WHAT IS BEING ASKED: Pictures stay out; everything else in the records below gets copied exactly.

Top of EXERCISE MATERIAL

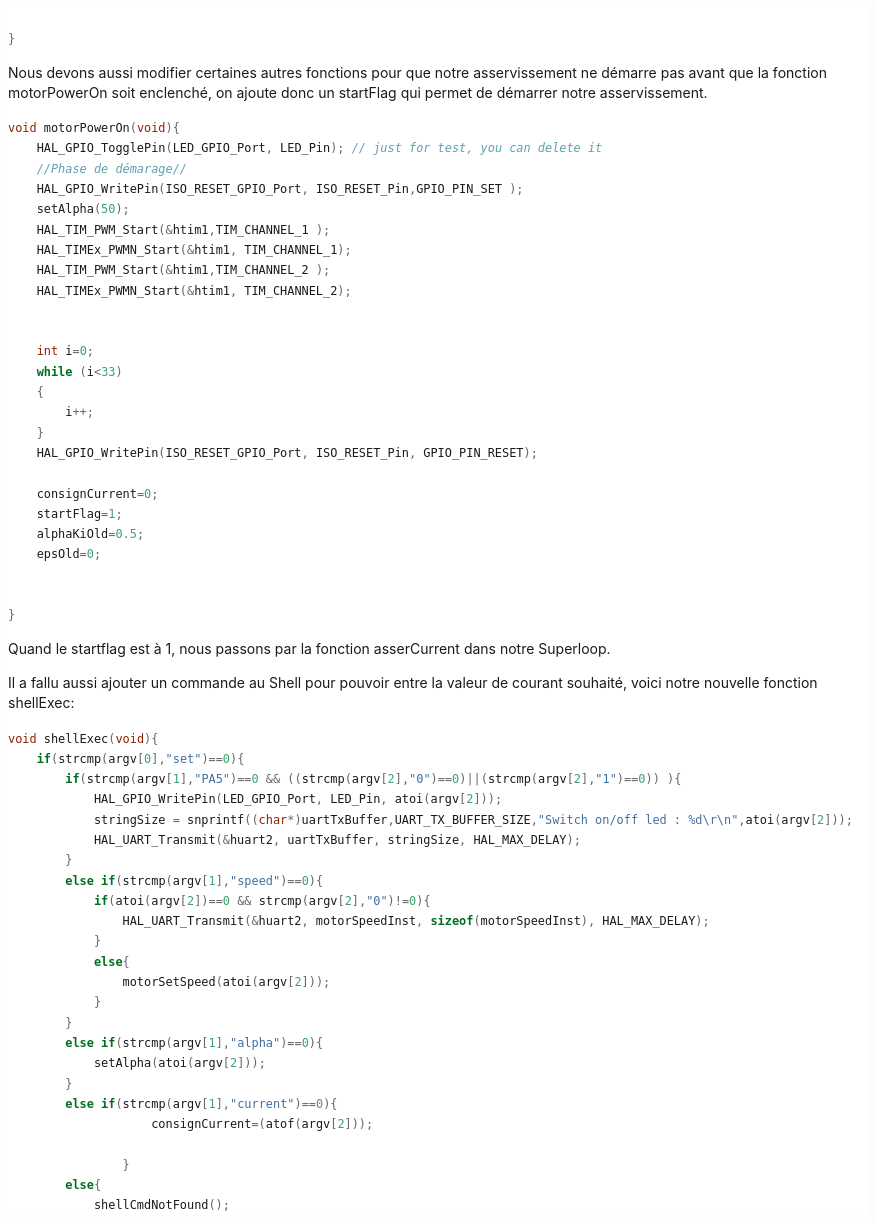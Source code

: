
 ```c

}
```
Nous devons aussi modifier certaines autres fonctions pour que notre asservissement ne démarre pas avant que la fonction motorPowerOn soit enclenché, on ajoute donc un startFlag qui permet de démarrer notre asservissement.

```c
void motorPowerOn(void){
	HAL_GPIO_TogglePin(LED_GPIO_Port, LED_Pin); // just for test, you can delete it
	//Phase de démarage//
	HAL_GPIO_WritePin(ISO_RESET_GPIO_Port, ISO_RESET_Pin,GPIO_PIN_SET );
	setAlpha(50);
	HAL_TIM_PWM_Start(&htim1,TIM_CHANNEL_1 );
	HAL_TIMEx_PWMN_Start(&htim1, TIM_CHANNEL_1);
	HAL_TIM_PWM_Start(&htim1,TIM_CHANNEL_2 );
	HAL_TIMEx_PWMN_Start(&htim1, TIM_CHANNEL_2);


	int i=0;
	while (i<33)
	{
		i++;
	}
	HAL_GPIO_WritePin(ISO_RESET_GPIO_Port, ISO_RESET_Pin, GPIO_PIN_RESET);

	consignCurrent=0;
	startFlag=1;
	alphaKiOld=0.5;
	epsOld=0;


}
```
Quand le startflag est à 1, nous passons par la fonction asserCurrent dans notre Superloop.

Il a fallu aussi ajouter un commande au Shell pour pouvoir entre la valeur de courant souhaité, voici notre nouvelle fonction shellExec:

```c
void shellExec(void){
	if(strcmp(argv[0],"set")==0){
		if(strcmp(argv[1],"PA5")==0 && ((strcmp(argv[2],"0")==0)||(strcmp(argv[2],"1")==0)) ){
			HAL_GPIO_WritePin(LED_GPIO_Port, LED_Pin, atoi(argv[2]));
			stringSize = snprintf((char*)uartTxBuffer,UART_TX_BUFFER_SIZE,"Switch on/off led : %d\r\n",atoi(argv[2]));
			HAL_UART_Transmit(&huart2, uartTxBuffer, stringSize, HAL_MAX_DELAY);
		}
		else if(strcmp(argv[1],"speed")==0){
			if(atoi(argv[2])==0 && strcmp(argv[2],"0")!=0){
				HAL_UART_Transmit(&huart2, motorSpeedInst, sizeof(motorSpeedInst), HAL_MAX_DELAY);
			}
			else{
				motorSetSpeed(atoi(argv[2]));
			}
		}
		else if(strcmp(argv[1],"alpha")==0){
			setAlpha(atoi(argv[2]));
		}
		else if(strcmp(argv[1],"current")==0){
					consignCurrent=(atof(argv[2]));

				}
		else{
			shellCmdNotFound();
```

Bottom of EXERCISE MATERIAL

ANSWER SPACE:
Source code

:
 ```c

}
```
Nous devons aussi modifier certaines autres fonctions pour que notre asservissement ne démarre pas avant que la fonction motorPowerOn soit enclenché, on ajoute donc un startFlag qui permet de démarrer notre asservissement.

```c
void motorPowerOn(void){
	HAL_GPIO_TogglePin(LED_GPIO_Port, LED_Pin); // just for test, you can delete it
	//Phase de démarage//
	HAL_GPIO_WritePin(ISO_RESET_GPIO_Port, ISO_RESET_Pin,GPIO_PIN_SET );
	setAlpha(50);
	HAL_TIM_PWM_Start(&htim1,TIM_CHANNEL_1 );
	HAL_TIMEx_PWMN_Start(&htim1, TIM_CHANNEL_1);
	HAL_TIM_PWM_Start(&htim1,TIM_CHANNEL_2 );
	HAL_TIMEx_PWMN_Start(&htim1, TIM_CHANNEL_2);


	int i=0;
	while (i<33)
	{
		i++;
	}
	HAL_GPIO_WritePin(ISO_RESET_GPIO_Port, ISO_RESET_Pin, GPIO_PIN_RESET);

	consignCurrent=0;
	startFlag=1;
	alphaKiOld=0.5;
	epsOld=0;


}
```
Quand le startflag est à 1, nous passons par la fonction asserCurrent dans notre Superloop.

Il a fallu aussi ajouter un commande au Shell pour pouvoir entre la valeur de courant souhaité, voici notre nouvelle fonction shellExec:

```c
void shellExec(void){
	if(strcmp(argv[0],"set")==0){
		if(strcmp(argv[1],"PA5")==0 && ((strcmp(argv[2],"0")==0)||(strcmp(argv[2],"1")==0)) ){
			HAL_GPIO_WritePin(LED_GPIO_Port, LED_Pin, atoi(argv[2]));
			stringSize = snprintf((char*)uartTxBuffer,UART_TX_BUFFER_SIZE,"Switch on/off led : %d\r\n",atoi(argv[2]));
			HAL_UART_Transmit(&huart2, uartTxBuffer, stringSize, HAL_MAX_DELAY);
		}
		else if(strcmp(argv[1],"speed")==0){
			if(atoi(argv[2])==0 && strcmp(argv[2],"0")!=0){
				HAL_UART_Transmit(&huart2, motorSpeedInst, sizeof(motorSpeedInst), HAL_MAX_DELAY);
			}
			else{
				motorSetSpeed(atoi(argv[2]));
			}
		}
		else if(strcmp(argv[1],"alpha")==0){
			setAlpha(atoi(argv[2]));
		}
		else if(strcmp(argv[1],"current")==0){
					consignCurrent=(atof(argv[2]));

				}
		else{
			shellCmdNotFound();
```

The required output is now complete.